SHUBHAM SUNIL SHARMA, Dhruv Mitroo, Durgesh N. Das, Paul Hamilton, Joseph V. Puthussery, Rajan K. Chakrabarty, Benjamin Kumfer, Washington University in St. Louis

     Abstract Number: 435
     Working Group: Health-Related Aerosols

Abstract
Soot emitted from combustion sources such as wildfires and activities such as driving, cooking, and open waste incineration has been shown to cause adverse heath effects in various mammalian cells. Physicochemical properties such as particle size, morphology, surface area, surface reactivity, and PAHs content vary by source and influence toxicity in cells. Preserving these properties during in vitro studies is crucial for accurately assessing their impact on cell health. Traditional cell exposure by addition of suspension of particles in cell media is challenging due to colloidal instability and difficulty in preserving the original size distribution and morphology. To overcome this challenge, methods to directly deposit aerosols onto the cells such as electrostatic deposition and impaction through condensational growth have been used to by different research groups but, to the best of our knowledge, the application of condensational growth with deposition has not yet been explored with soot aerosol. Exposure through condensational growth better simulates the mechanism of real-life exposure by mimicking the warm and humid air pathway to lungs.

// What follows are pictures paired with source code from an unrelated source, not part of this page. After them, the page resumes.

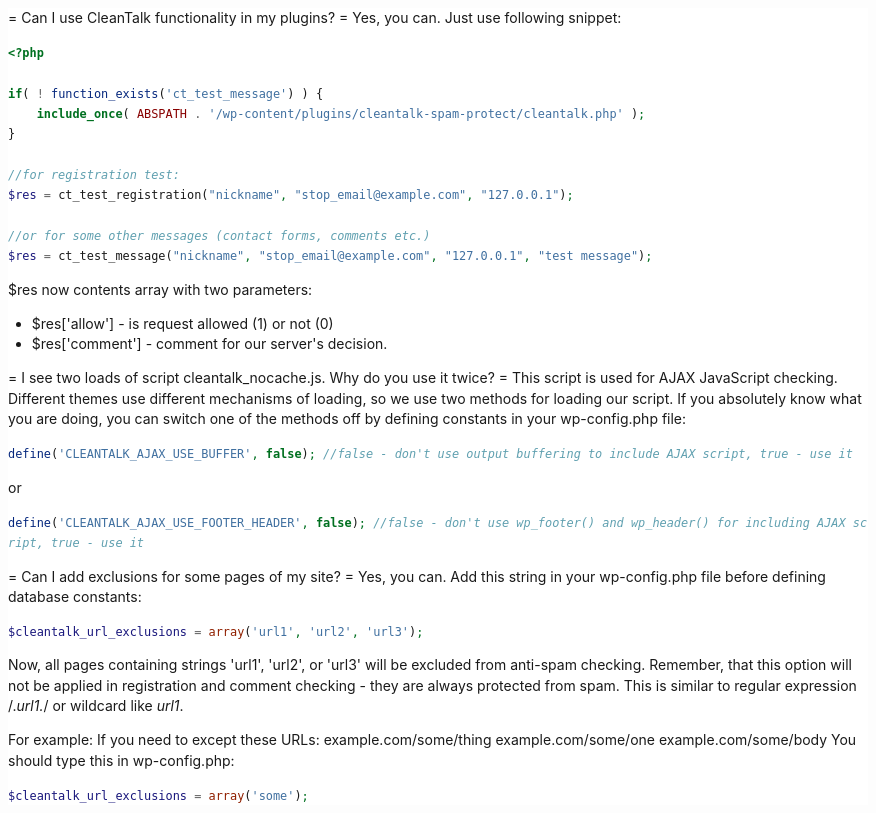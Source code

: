 = Can I use CleanTalk functionality in my plugins? =
Yes, you can. Just use following snippet:

```php
<?php 

if( ! function_exists('ct_test_message') ) {
    include_once( ABSPATH . '/wp-content/plugins/cleantalk-spam-protect/cleantalk.php' );
}	

//for registration test:
$res = ct_test_registration("nickname", "stop_email@example.com", "127.0.0.1");

//or for some other messages (contact forms, comments etc.)
$res = ct_test_message("nickname", "stop_email@example.com", "127.0.0.1", "test message");
```

$res now contents array with two parameters:
  * $res['allow'] - is request allowed (1) or not (0)
  * $res['comment'] - comment for our server's decision.

= I see two loads of script cleantalk_nocache.js. Why do you use it twice? =
This script is used for AJAX JavaScript checking. Different themes use different mechanisms of loading, so we use two methods for loading our script. If you absolutely know what you are doing, you can switch one of the methods off by defining constants in your wp-config.php file:

```php
define('CLEANTALK_AJAX_USE_BUFFER', false); //false - don't use output buffering to include AJAX script, true - use it
```

or

```php
define('CLEANTALK_AJAX_USE_FOOTER_HEADER', false); //false - don't use wp_footer() and wp_header() for including AJAX script, true - use it
```

= Can I add exclusions for some pages of my site? =
Yes, you can. Add this string in your wp-config.php file before defining database constants:

```php
$cleantalk_url_exclusions = array('url1', 'url2', 'url3');
```

Now, all pages containing strings 'url1', 'url2', or 'url3' will be excluded from anti-spam checking. Remember, that this option will not be applied in registration and comment checking - they are always protected from spam. This is similar to regular expression /.*url1.*/ or wildcard like *url1*.

For example: If you need to except these URLs:
example.com/some/thing
example.com/some/one
example.com/some/body
You should type this in wp-config.php:

```php
$cleantalk_url_exclusions = array('some');
```

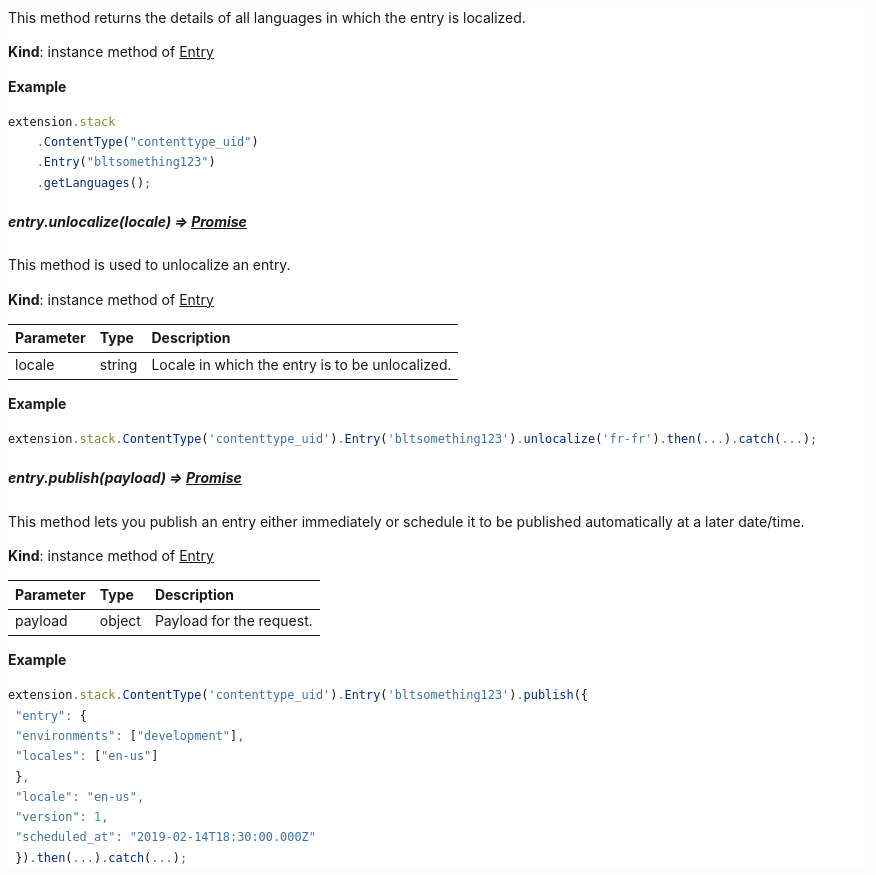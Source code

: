 This method returns the details of all languages in which the entry is localized.

**Kind**: instance method of [Entry](https://github.com/contentstack/app-sdk/blob/main/docs/api.md#Stack+ContentType+Entry)

**Example**

```js
extension.stack
    .ContentType("contenttype_uid")
    .Entry("bltsomething123")
    .getLanguages();
```

##### entry.unlocalize(locale) ⇒ [Promise](https://github.com/contentstack/app-sdk/blob/main/docs/api.md#external_Promise)

This method is used to unlocalize an entry.

**Kind**: instance method of [Entry](https://github.com/contentstack/app-sdk/blob/main/docs/api.md#Stack+ContentType+Entry)

| **Parameter** | **Type** | **Description**                                 |
| :------------ | :------- | :---------------------------------------------- |
| locale        | string   | Locale in which the entry is to be unlocalized. |

**Example**

```js
extension.stack.ContentType('contenttype_uid').Entry('bltsomething123').unlocalize('fr-fr').then(...).catch(...);
```

##### entry.publish(payload) ⇒ [Promise](https://github.com/contentstack/app-sdk/blob/main/docs/api.md#external_Promise)

This method lets you publish an entry either immediately or schedule it to be published automatically at a later date/time.

**Kind**: instance method of [Entry](https://github.com/contentstack/app-sdk/blob/main/docs/api.md#Stack+ContentType+Entry)

| **Parameter** | **Type** | **Description**          |
| :------------ | :------- | :----------------------- |
| payload       | object   | Payload for the request. |

**Example**

```js
extension.stack.ContentType('contenttype_uid').Entry('bltsomething123').publish({
 "entry": {
 "environments": ["development"],
 "locales": ["en-us"]
 },
 "locale": "en-us",
 "version": 1,
 "scheduled_at": "2019-02-14T18:30:00.000Z"
 }).then(...).catch(...);
```
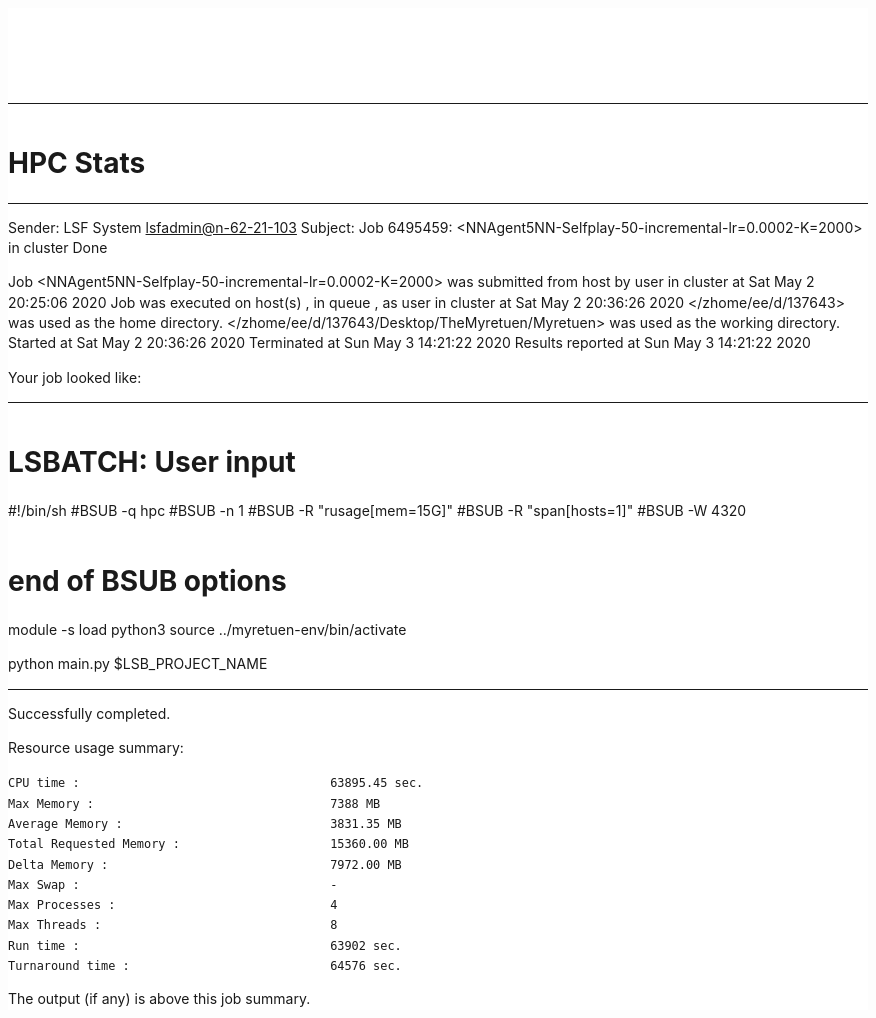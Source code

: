  <br /> 
 <br /> 
 <br /> 
 <br />

---------------------------------------------------------------------------------------------------------------------

# HPC Stats


------------------------------------------------------------
Sender: LSF System <lsfadmin@n-62-21-103>
Subject: Job 6495459: <NNAgent5NN-Selfplay-50-incremental-lr=0.0002-K=2000> in cluster <dcc> Done

Job <NNAgent5NN-Selfplay-50-incremental-lr=0.0002-K=2000> was submitted from host <n-62-30-8> by user <s183905> in cluster <dcc> at Sat May  2 20:25:06 2020
Job was executed on host(s) <n-62-21-103>, in queue <hpc>, as user <s183905> in cluster <dcc> at Sat May  2 20:36:26 2020
</zhome/ee/d/137643> was used as the home directory.
</zhome/ee/d/137643/Desktop/TheMyretuen/Myretuen> was used as the working directory.
Started at Sat May  2 20:36:26 2020
Terminated at Sun May  3 14:21:22 2020
Results reported at Sun May  3 14:21:22 2020

Your job looked like:

------------------------------------------------------------
# LSBATCH: User input
#!/bin/sh
#BSUB -q hpc
#BSUB -n 1
#BSUB -R "rusage[mem=15G]"
#BSUB -R "span[hosts=1]"
#BSUB -W 4320
# end of BSUB options

module -s load python3
source ../myretuen-env/bin/activate

python main.py $LSB_PROJECT_NAME


------------------------------------------------------------

Successfully completed.

Resource usage summary:

    CPU time :                                   63895.45 sec.
    Max Memory :                                 7388 MB
    Average Memory :                             3831.35 MB
    Total Requested Memory :                     15360.00 MB
    Delta Memory :                               7972.00 MB
    Max Swap :                                   -
    Max Processes :                              4
    Max Threads :                                8
    Run time :                                   63902 sec.
    Turnaround time :                            64576 sec.

The output (if any) is above this job summary.

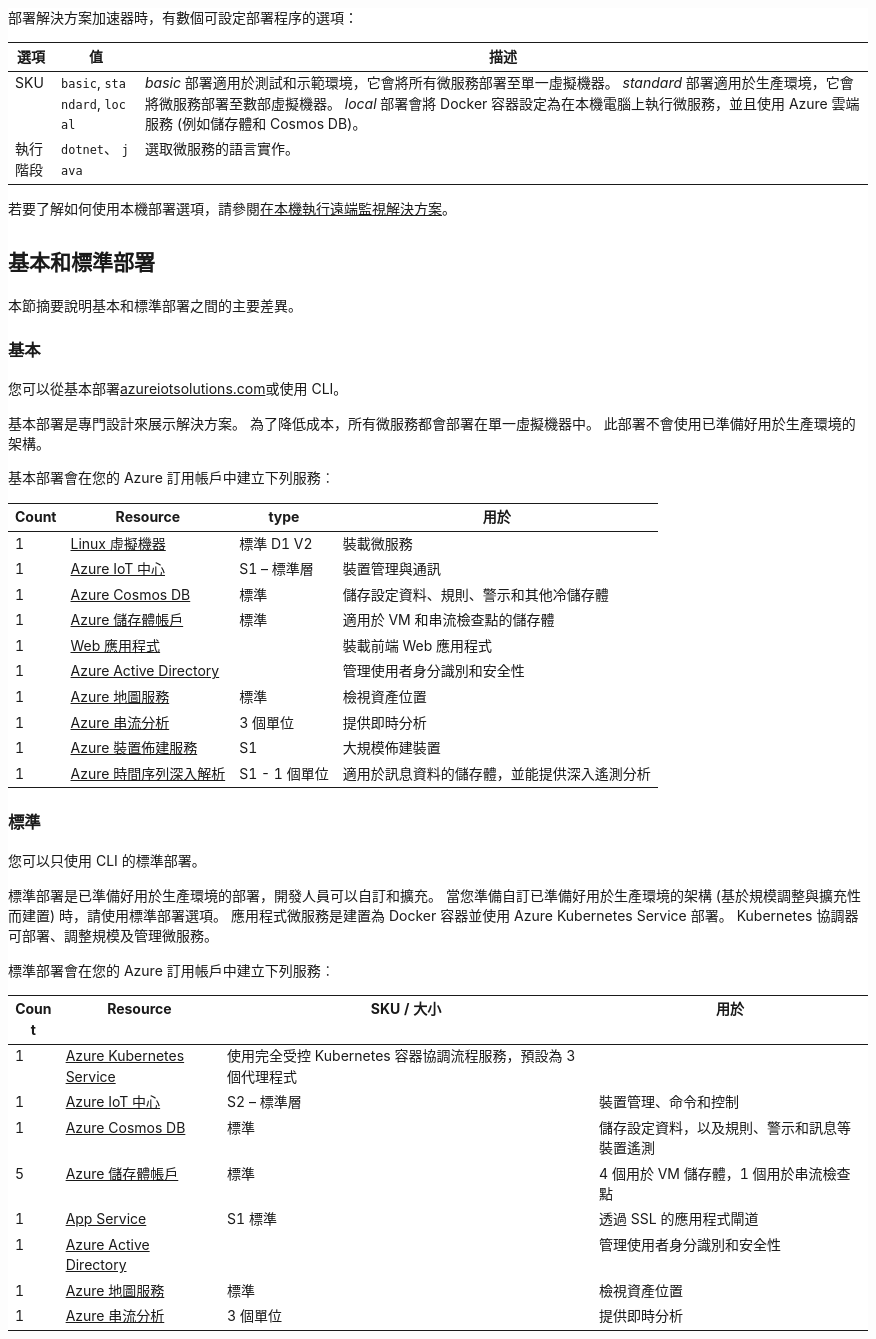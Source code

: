 部署解決方案加速器時，有數個可設定部署程序的選項：

| 選項 | 值 | 描述 |
| ------ | ------ | ----------- |
| SKU    | `basic`, `standard`, `local` | _basic_ 部署適用於測試和示範環境，它會將所有微服務部署至單一虛擬機器。 _standard_ 部署適用於生產環境，它會將微服務部署至數部虛擬機器。 _local_ 部署會將 Docker 容器設定為在本機電腦上執行微服務，並且使用 Azure 雲端服務 (例如儲存體和 Cosmos DB)。 |
| 執行階段 | `dotnet`、 `java` | 選取微服務的語言實作。 |

若要了解如何使用本機部署選項，請參閱[在本機執行遠端監視解決方案](iot-accelerators-remote-monitoring-deploy-local.md)。

## <a name="basic-and-standard-deployments"></a>基本和標準部署

本節摘要說明基本和標準部署之間的主要差異。

### <a name="basic"></a>基本

您可以從基本部署[azureiotsolutions.com](https://www.azureiotsolutions.com/Accelerators)或使用 CLI。

基本部署是專門設計來展示解決方案。 為了降低成本，所有微服務都會部署在單一虛擬機器中。 此部署不會使用已準備好用於生產環境的架構。

基本部署會在您的 Azure 訂用帳戶中建立下列服務︰

| Count | Resource                       | type         | 用於 |
|-------|--------------------------------|--------------|----------|
| 1     | [Linux 虛擬機器](https://azure.microsoft.com/services/virtual-machines/) | 標準 D1 V2  | 裝載微服務 |
| 1     | [Azure IoT 中心](https://azure.microsoft.com/services/iot-hub/)                  | S1 – 標準層 | 裝置管理與通訊 |
| 1     | [Azure Cosmos DB](https://azure.microsoft.com/services/cosmos-db/)              | 標準        | 儲存設定資料、規則、警示和其他冷儲存體 |  
| 1     | [Azure 儲存體帳戶](https://docs.microsoft.com/azure/storage/common/storage-introduction#types-of-storage-accounts)  | 標準        | 適用於 VM 和串流檢查點的儲存體 |
| 1     | [Web 應用程式](https://azure.microsoft.com/services/app-service/web/)        |                 | 裝載前端 Web 應用程式 |
| 1     | [Azure Active Directory](https://azure.microsoft.com/services/active-directory/)        |                 | 管理使用者身分識別和安全性 |
| 1     | [Azure 地圖服務](https://azure.microsoft.com/services/azure-maps/)        | 標準                | 檢視資產位置 |
| 1     | [Azure 串流分析](https://azure.microsoft.com/services/stream-analytics/)        |   3 個單位              | 提供即時分析 |
| 1     | [Azure 裝置佈建服務](https://docs.microsoft.com/azure/iot-dps/)        |       S1          | 大規模佈建裝置 |
| 1     | [Azure 時間序列深入解析](https://azure.microsoft.com/services/time-series-insights/)        |   S1 - 1 個單位              | 適用於訊息資料的儲存體，並能提供深入遙測分析 |

### <a name="standard"></a>標準

您可以只使用 CLI 的標準部署。

標準部署是已準備好用於生產環境的部署，開發人員可以自訂和擴充。 當您準備自訂已準備好用於生產環境的架構 (基於規模調整與擴充性而建置) 時，請使用標準部署選項。 應用程式微服務是建置為 Docker 容器並使用 Azure Kubernetes Service 部署。 Kubernetes 協調器可部署、調整規模及管理微服務。

標準部署會在您的 Azure 訂用帳戶中建立下列服務︰

| Count | Resource                                     | SKU / 大小      | 用於 |
|-------|----------------------------------------------|-----------------|----------|
| 1     | [Azure Kubernetes Service](https://azure.microsoft.com/services/kubernetes-service)| 使用完全受控 Kubernetes 容器協調流程服務，預設為 3 個代理程式|
| 1     | [Azure IoT 中心](https://azure.microsoft.com/services/iot-hub/)                     | S2 – 標準層 | 裝置管理、命令和控制 |
| 1     | [Azure Cosmos DB](https://azure.microsoft.com/services/cosmos-db/)                 | 標準        | 儲存設定資料，以及規則、警示和訊息等裝置遙測 |
| 5     | [Azure 儲存體帳戶](https://docs.microsoft.com/azure/storage/common/storage-introduction#types-of-storage-accounts)    | 標準        | 4 個用於 VM 儲存體，1 個用於串流檢查點 |
| 1     | [App Service](https://azure.microsoft.com/services/app-service/web/)             | S1 標準     | 透過 SSL 的應用程式閘道 |
| 1     | [Azure Active Directory](https://azure.microsoft.com/services/active-directory/)        |                 | 管理使用者身分識別和安全性 |
| 1     | [Azure 地圖服務](https://azure.microsoft.com/services/azure-maps/)        | 標準                | 檢視資產位置 |
| 1     | [Azure 串流分析](https://azure.microsoft.com/services/stream-analytics/)        |   3 個單位              | 提供即時分析 |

However, the condensational growth of particles is sensitive to the number concentration and the temperature gradients in the growth tube. In the work here, a parametric study using a Spot Sampler^TM (Handix Scientific Inc.) is performed to optimize the number concentration and growth tube temperatures and an exposure system is developed that directly exposes primary Human Small Airway Epithelial Cells (HSAEC) growing in a standard multi-well culture plate to the flame-generated soot aerosol with controlled dosage. The effect of operating parameters on cell exposure is presented for both premixed and non-premixed flame generated soot. The study also compares an initial biological response observed between direct exposure using condensational growth and exposure through processing of particles collected on a filter. The combined system provides an unique platform for assessing toxicity using exposure through condensational growth of soot, and for elucidating the particle properties most relevant to health outcomes.